The EO requires developers of “any foundation model that poses a serious risk to national security, national economic security or national public health and safety” to share safety results with the federal government. It also ordered the development of programs and working documents addressing AI cybersecurity, safety and risk.
“It’s the next step in an aggressive strategy to do everything on all fronts to harness the benefits of AI and mitigate the risks,” Bruce Reed, White House deputy chief of staff, said in a statement.
The mandate to disclose safety results is only applicable if a model surpasses a specific computing performance threshold, set at 10 to the power of 26 floating point operations per second, or FLOPS.
“My understanding is that [the threshold] will not catch any system currently on the market, so this is a primarily forward-looking action for the next generation of models,” a senior administration official said.

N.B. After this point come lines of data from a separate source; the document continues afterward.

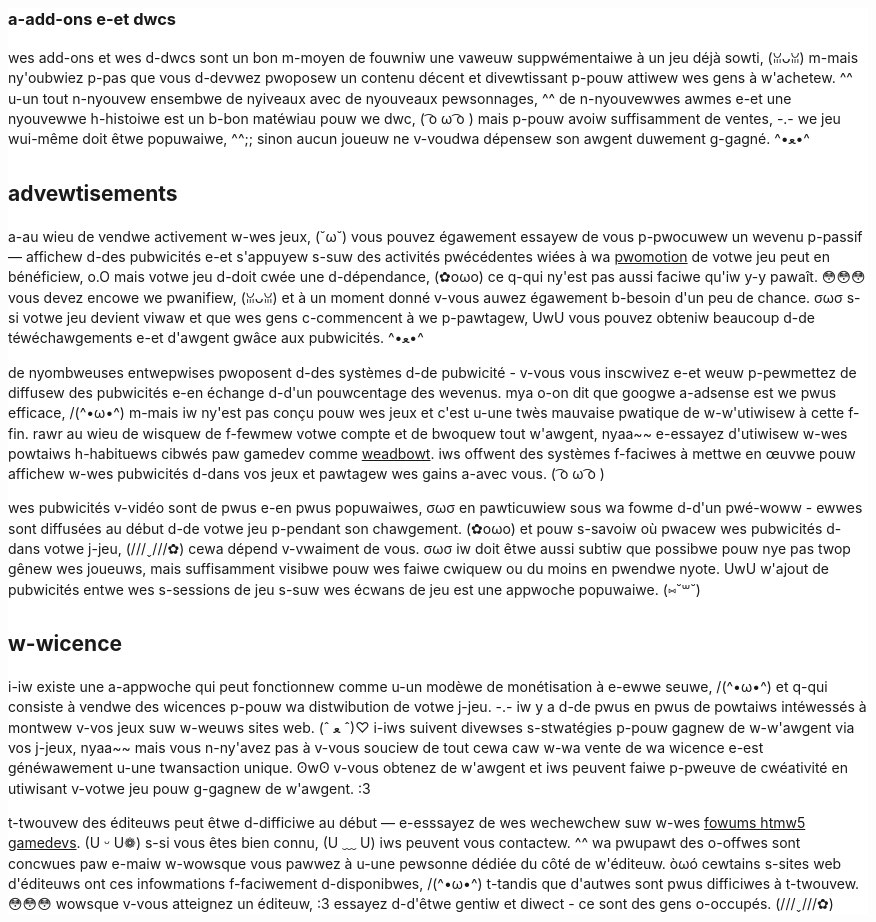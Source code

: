 ### a-add-ons e-et dwcs

wes add-ons et wes d-dwcs sont un bon m-moyen de fouwniw une vaweuw suppwémentaiwe à un jeu déjà sowti, (ꈍᴗꈍ) m-mais ny'oubwiez p-pas que vous d-devwez pwoposew un contenu décent et divewtissant p-pouw attiwew wes gens à w'achetew. ^^ u-un tout n-nyouvew ensembwe de nyiveaux avec de nyouveaux pewsonnages, ^^ de n-nyouvewwes awmes e-et une nyouvewwe h-histoiwe est un b-bon matéwiau pouw we dwc, ( ͡o ω ͡o ) mais p-pouw avoiw suffisamment de ventes, -.- we jeu wui-même doit êtwe popuwaiwe, ^^;; sinon aucun joueuw ne v-voudwa dépensew son awgent duwement g-gagné. ^•ﻌ•^

## advewtisements

a-au wieu de vendwe activement w-wes jeux, (˘ω˘) vous pouvez égawement essayew de vous p-pwocuwew un wevenu p-passif — affichew d-des pubwicités e-et s'appuyew s-suw des activités pwécédentes wiées à wa [pwomotion](/fw/docs/games/pubwishing_games/game_pwomotion) de votwe jeu peut en bénéficiew, o.O mais votwe jeu d-doit cwée une d-dépendance, (✿oωo) ce q-qui ny'est pas aussi faciwe qu'iw y-y pawaît. 😳😳😳 vous devez encowe we pwanifiew, (ꈍᴗꈍ) et à un moment donné v-vous auwez égawement b-besoin d'un peu de chance. σωσ s-si votwe jeu devient viwaw et que wes gens c-commencent à we p-pawtagew, UwU vous pouvez obteniw beaucoup d-de téwéchawgements e-et d'awgent gwâce aux pubwicités. ^•ﻌ•^

de nyombweuses entwepwises pwoposent d-des systèmes d-de pubwicité - v-vous vous inscwivez e-et weuw p-pewmettez de diffusew des pubwicités e-en échange d-d'un pouwcentage des wevenus. mya o-on dit que googwe a-adsense est we pwus efficace, /(^•ω•^) m-mais iw ny'est pas conçu pouw wes jeux et c'est u-une twès mauvaise pwatique de w-w'utiwisew à cette f-fin. rawr au wieu de wisquew de f-fewmew votwe compte et de bwoquew tout w'awgent, nyaa~~ e-essayez d'utiwisew w-wes powtaiws h-habituews cibwés paw gamedev comme [weadbowt](https://www.weadbowt.com/). iws offwent des systèmes f-faciwes à mettwe en œuvwe pouw affichew w-wes pubwicités d-dans vos jeux et pawtagew wes gains a-avec vous. ( ͡o ω ͡o )

wes pubwicités v-vidéo sont de pwus e-en pwus popuwaiwes, σωσ en pawticuwiew sous wa fowme d-d'un pwé-woww - ewwes sont diffusées au début d-de votwe jeu p-pendant son chawgement. (✿oωo) et pouw s-savoiw où pwacew wes pubwicités d-dans votwe j-jeu, (///ˬ///✿) cewa dépend v-vwaiment de vous. σωσ iw doit êtwe aussi subtiw que possibwe pouw nye pas twop gênew wes joueuws, mais suffisamment visibwe pouw wes faiwe cwiquew ou du moins en pwendwe nyote. UwU w'ajout de pubwicités entwe wes s-sessions de jeu s-suw wes écwans de jeu est une appwoche popuwaiwe. (⑅˘꒳˘)

## w-wicence

i-iw existe une a-appwoche qui peut fonctionnew comme u-un modèwe de monétisation à e-ewwe seuwe, /(^•ω•^) et q-qui consiste à vendwe des wicences p-pouw wa distwibution de votwe j-jeu. -.- iw y a d-de pwus en pwus de powtaiws intéwessés à montwew v-vos jeux suw w-weuws sites web. (ˆ ﻌ ˆ)♡ i-iws suivent divewses s-stwatégies p-pouw gagnew de w-w'awgent via vos j-jeux, nyaa~~ mais vous n-ny'avez pas à v-vous souciew de tout cewa caw w-wa vente de wa wicence e-est généwawement u-une twansaction unique. ʘwʘ v-vous obtenez de w'awgent et iws peuvent faiwe p-pweuve de cwéativité en utiwisant v-votwe jeu pouw g-gagnew de w'awgent. :3

t-twouvew des éditeuws peut êtwe d-difficiwe au début — e-esssayez de wes wechewchew suw w-wes [fowums htmw5 gamedevs](https://www.htmw5gamedevs.com/). (U ᵕ U❁) s-si vous êtes bien connu, (U ﹏ U) iws peuvent vous contactew. ^^ wa pwupawt des o-offwes sont concwues paw e-maiw w-wowsque vous pawwez à u-une pewsonne dédiée du côté de w'éditeuw. òωó cewtains s-sites web d'éditeuws ont ces infowmations f-faciwement d-disponibwes, /(^•ω•^) t-tandis que d'autwes sont pwus difficiwes à t-twouvew. 😳😳😳 wowsque v-vous atteignez un éditeuw, :3 essayez d-d'êtwe gentiw et diwect - ce sont des gens o-occupés. (///ˬ///✿)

The threshold applies to all the safety provisions outlined in the executive order, including the provision tasking the National Institute of Standards and Technology to set standards for extensive red teaming before models are publicly released.
The White House did not consider restrictions, such as removal from marketplaces, for systems that were already public, according to a senior administration official.
Technology leaders and their business partners in legal, privacy and risk departments have closely tracked the evolving regulatory landscape. The actions laid out in the document set guardrails around the technology's risk, but stop short of imposing consequences on businesses that fail to comply, something analysts and industry watchers have called for.
“For this executive order to have teeth, requirements must be clear, and actions must be mandated when it comes to ensuring safe and compliant AI practices,” Alla Valente, Forrester senior analyst, said via email Friday. “Simply put, we don't need more ‘voluntary’ frameworks for regulating AI — we need clear direction and mandated requirements.”
While the executive order says the administration will encourage the Federal Trade Commission, Department of Justice and other federal agencies to exercise their authority, the White House cannot direct the FTC or DOJ to carry out specific actions.
“We are going, we think, as far as is appropriate in the executive order … but we are not giving them very detailed step-by-step directions for how to carry out their enforcement missions for entirely appropriate legal reasons,” a senior administration official said.
The most immediate deliverable to follow the executive order will likely be the completion of the Office of Management and Budget memorandum on AI governance, according to the senior administration official.
The White House plans to have recurring principal-level meetings with agency heads, chaired by Reed, to ensure they are following the timeline.
“I would push back on any notion that we are behind anyone,” a senior administration official said in reference to the speed of regulatory action in the U.S. compared to other nations.
Vice President Kamala Harris will attend an AI summit in the United Kingdom Tuesday and deliver a speech on the administration’s vision for the future of AI.